__Data excerpts__:
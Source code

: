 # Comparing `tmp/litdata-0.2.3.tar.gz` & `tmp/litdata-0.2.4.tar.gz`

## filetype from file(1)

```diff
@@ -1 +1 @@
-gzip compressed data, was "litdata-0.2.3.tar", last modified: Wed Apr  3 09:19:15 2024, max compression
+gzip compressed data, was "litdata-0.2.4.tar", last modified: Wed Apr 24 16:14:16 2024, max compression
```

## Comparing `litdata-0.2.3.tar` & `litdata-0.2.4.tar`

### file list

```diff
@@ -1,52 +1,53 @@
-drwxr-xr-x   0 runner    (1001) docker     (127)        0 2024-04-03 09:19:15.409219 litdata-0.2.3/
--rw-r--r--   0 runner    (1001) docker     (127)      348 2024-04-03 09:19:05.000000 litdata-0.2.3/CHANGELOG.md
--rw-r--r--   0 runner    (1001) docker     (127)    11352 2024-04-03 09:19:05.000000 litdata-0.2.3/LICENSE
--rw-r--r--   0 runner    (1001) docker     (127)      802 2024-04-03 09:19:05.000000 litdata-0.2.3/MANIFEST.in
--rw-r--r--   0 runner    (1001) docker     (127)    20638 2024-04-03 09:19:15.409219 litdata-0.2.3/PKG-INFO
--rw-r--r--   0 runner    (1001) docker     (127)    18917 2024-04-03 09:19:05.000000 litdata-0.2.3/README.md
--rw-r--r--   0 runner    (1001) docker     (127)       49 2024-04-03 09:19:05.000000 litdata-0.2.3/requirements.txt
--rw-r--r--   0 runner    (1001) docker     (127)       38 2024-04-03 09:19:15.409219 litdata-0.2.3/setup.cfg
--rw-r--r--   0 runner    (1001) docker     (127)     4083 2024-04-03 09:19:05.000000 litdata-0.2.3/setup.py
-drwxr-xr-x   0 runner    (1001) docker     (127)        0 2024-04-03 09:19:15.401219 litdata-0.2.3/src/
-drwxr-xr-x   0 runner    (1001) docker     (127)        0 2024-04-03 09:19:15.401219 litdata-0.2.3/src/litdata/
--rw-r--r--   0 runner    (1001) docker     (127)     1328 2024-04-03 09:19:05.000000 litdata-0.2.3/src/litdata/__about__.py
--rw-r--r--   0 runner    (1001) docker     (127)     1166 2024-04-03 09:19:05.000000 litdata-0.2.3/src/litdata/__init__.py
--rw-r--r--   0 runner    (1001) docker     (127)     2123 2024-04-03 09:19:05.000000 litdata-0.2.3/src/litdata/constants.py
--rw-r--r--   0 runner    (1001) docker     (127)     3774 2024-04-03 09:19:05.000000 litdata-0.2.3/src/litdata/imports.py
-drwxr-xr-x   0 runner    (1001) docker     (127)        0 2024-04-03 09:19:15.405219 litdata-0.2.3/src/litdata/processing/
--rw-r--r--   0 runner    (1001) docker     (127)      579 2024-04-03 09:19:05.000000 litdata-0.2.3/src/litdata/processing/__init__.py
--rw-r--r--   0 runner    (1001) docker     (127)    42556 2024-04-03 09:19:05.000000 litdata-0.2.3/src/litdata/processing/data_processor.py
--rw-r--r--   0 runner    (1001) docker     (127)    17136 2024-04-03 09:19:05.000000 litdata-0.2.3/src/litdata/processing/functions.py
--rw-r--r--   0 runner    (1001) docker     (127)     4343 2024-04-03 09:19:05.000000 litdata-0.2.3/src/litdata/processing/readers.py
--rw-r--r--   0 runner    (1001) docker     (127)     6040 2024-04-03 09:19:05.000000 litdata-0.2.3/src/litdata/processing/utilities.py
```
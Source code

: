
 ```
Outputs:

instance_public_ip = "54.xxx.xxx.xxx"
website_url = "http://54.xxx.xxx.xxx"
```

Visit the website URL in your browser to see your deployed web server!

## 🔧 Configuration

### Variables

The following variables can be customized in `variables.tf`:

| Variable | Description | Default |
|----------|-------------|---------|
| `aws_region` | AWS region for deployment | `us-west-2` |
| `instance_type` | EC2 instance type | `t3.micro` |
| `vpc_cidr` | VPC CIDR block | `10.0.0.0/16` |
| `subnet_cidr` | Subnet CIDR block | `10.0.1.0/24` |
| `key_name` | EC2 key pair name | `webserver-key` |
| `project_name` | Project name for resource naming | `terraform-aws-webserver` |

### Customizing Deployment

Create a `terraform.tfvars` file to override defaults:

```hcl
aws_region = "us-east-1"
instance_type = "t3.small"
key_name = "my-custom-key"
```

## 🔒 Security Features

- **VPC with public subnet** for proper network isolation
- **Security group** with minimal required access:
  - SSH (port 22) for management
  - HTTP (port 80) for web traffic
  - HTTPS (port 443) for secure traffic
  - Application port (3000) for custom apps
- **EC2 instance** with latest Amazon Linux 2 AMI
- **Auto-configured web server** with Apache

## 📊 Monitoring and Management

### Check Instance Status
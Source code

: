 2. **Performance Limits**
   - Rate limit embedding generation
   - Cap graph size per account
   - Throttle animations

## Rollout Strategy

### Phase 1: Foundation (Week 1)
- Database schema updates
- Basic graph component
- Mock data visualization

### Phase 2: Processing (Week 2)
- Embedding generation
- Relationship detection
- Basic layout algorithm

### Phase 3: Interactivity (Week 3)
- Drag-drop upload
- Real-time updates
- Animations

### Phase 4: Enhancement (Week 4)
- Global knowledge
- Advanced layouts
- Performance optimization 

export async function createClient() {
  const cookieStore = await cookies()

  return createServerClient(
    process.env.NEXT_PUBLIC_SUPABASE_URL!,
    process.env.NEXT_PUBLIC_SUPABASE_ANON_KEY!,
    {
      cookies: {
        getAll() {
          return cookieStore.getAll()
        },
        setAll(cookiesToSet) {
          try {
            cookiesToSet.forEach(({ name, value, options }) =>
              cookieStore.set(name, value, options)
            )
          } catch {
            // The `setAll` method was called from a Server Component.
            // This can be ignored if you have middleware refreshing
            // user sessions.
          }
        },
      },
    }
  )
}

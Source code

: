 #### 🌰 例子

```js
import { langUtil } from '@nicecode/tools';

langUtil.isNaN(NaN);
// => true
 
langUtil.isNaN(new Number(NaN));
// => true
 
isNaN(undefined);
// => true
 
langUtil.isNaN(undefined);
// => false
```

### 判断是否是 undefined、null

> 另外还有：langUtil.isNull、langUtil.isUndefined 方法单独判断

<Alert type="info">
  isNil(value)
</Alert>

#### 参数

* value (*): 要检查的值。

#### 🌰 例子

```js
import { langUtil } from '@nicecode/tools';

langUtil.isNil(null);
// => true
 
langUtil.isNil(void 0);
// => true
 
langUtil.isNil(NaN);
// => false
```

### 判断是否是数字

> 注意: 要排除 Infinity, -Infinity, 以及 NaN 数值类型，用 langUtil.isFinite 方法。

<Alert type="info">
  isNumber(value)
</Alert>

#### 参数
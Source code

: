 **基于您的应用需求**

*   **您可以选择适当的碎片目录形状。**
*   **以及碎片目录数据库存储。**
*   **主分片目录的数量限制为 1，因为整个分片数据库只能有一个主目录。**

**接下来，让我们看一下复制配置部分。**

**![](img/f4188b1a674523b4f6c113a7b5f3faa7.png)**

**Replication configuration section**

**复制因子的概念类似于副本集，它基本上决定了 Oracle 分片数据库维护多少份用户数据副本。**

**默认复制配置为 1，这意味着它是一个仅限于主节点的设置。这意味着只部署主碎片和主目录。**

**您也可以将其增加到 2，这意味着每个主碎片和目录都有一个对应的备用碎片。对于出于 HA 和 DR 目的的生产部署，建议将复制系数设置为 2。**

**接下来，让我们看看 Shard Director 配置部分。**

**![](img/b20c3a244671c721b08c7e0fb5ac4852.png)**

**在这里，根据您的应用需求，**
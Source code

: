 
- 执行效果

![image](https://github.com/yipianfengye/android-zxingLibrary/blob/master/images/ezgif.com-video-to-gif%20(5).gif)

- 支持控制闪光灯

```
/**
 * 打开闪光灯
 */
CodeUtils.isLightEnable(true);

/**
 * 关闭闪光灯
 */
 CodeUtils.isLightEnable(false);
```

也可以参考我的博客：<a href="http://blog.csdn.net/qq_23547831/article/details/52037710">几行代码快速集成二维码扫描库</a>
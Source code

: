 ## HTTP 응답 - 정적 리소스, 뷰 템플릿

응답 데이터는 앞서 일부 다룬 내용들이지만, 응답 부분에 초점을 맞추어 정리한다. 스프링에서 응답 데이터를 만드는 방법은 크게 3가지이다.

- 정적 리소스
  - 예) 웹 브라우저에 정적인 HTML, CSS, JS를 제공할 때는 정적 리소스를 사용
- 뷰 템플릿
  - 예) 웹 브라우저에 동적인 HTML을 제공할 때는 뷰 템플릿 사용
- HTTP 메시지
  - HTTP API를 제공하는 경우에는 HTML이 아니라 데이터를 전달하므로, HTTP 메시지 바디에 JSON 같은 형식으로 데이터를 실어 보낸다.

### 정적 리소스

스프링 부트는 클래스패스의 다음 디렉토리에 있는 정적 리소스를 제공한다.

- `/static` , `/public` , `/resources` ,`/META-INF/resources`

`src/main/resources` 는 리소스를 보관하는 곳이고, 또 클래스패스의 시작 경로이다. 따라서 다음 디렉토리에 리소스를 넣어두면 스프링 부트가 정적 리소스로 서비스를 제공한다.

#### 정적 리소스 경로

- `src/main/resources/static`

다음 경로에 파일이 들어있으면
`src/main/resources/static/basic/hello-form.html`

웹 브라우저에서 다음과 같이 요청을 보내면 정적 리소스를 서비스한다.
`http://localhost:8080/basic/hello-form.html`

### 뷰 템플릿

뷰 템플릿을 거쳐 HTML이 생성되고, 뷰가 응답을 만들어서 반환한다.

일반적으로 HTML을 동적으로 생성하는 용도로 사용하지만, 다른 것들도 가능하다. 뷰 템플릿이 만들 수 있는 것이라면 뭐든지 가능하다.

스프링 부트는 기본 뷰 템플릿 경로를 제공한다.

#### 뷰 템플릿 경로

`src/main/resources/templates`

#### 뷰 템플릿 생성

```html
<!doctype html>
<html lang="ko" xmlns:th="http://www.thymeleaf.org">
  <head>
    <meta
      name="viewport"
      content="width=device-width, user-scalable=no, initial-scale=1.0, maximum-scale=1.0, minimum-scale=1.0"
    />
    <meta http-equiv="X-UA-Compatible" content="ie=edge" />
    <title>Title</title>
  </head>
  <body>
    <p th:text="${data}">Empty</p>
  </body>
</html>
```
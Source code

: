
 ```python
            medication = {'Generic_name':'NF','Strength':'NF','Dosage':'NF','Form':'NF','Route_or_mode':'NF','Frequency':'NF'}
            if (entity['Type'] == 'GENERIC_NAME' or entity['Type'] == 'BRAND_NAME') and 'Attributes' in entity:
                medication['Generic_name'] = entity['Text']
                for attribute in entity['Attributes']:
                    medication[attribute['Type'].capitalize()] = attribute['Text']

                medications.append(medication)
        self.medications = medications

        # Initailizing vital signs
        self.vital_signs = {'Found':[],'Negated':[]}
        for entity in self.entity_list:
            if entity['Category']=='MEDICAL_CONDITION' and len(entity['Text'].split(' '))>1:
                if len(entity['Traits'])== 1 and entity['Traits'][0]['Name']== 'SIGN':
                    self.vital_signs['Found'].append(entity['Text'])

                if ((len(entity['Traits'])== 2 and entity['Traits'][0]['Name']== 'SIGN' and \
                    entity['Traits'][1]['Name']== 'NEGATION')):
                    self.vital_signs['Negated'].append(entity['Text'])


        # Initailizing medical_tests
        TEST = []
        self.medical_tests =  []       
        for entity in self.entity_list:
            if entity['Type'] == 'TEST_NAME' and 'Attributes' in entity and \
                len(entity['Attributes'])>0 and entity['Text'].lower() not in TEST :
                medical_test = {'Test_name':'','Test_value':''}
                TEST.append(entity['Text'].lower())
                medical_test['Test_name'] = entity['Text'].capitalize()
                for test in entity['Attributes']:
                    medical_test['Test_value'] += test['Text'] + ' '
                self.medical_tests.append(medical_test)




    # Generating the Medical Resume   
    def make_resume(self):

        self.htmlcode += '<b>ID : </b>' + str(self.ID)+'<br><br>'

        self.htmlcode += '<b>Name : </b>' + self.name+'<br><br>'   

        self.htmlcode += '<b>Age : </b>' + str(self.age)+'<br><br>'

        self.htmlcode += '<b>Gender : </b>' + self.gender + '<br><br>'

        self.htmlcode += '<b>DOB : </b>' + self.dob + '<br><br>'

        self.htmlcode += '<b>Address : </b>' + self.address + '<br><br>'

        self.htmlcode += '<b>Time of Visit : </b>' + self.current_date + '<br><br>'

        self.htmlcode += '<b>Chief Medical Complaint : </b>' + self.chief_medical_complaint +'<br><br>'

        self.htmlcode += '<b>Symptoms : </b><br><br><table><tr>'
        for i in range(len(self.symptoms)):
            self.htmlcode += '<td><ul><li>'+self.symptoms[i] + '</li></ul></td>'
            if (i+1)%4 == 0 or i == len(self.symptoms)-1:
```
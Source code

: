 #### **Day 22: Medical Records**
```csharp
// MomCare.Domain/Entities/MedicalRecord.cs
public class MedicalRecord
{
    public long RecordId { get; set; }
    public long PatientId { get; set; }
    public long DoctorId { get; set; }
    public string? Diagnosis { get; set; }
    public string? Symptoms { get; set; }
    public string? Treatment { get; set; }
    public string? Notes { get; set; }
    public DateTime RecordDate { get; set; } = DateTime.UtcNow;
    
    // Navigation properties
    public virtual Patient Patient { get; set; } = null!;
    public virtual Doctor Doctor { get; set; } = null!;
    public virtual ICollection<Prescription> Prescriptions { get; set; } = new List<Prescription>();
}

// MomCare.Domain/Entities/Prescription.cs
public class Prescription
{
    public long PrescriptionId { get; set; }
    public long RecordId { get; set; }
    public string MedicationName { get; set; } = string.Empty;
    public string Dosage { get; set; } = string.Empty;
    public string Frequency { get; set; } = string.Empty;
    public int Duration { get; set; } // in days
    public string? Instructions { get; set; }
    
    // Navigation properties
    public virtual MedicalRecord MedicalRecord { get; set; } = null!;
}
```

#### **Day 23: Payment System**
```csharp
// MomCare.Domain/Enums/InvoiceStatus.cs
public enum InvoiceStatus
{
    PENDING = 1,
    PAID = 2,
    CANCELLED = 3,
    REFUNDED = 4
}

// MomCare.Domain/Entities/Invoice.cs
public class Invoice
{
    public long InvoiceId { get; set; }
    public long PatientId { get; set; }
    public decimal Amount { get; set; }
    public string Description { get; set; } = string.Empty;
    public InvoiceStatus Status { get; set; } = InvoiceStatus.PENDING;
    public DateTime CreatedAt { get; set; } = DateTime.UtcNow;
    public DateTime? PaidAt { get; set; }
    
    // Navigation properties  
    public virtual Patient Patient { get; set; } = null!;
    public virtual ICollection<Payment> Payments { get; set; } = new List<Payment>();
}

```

__Your instructions__: Gather from the data above every line with the string "isNil".

__Output of the task__:
  isNil(value)
langUtil.isNil(null);
langUtil.isNil(void 0);
langUtil.isNil(NaN);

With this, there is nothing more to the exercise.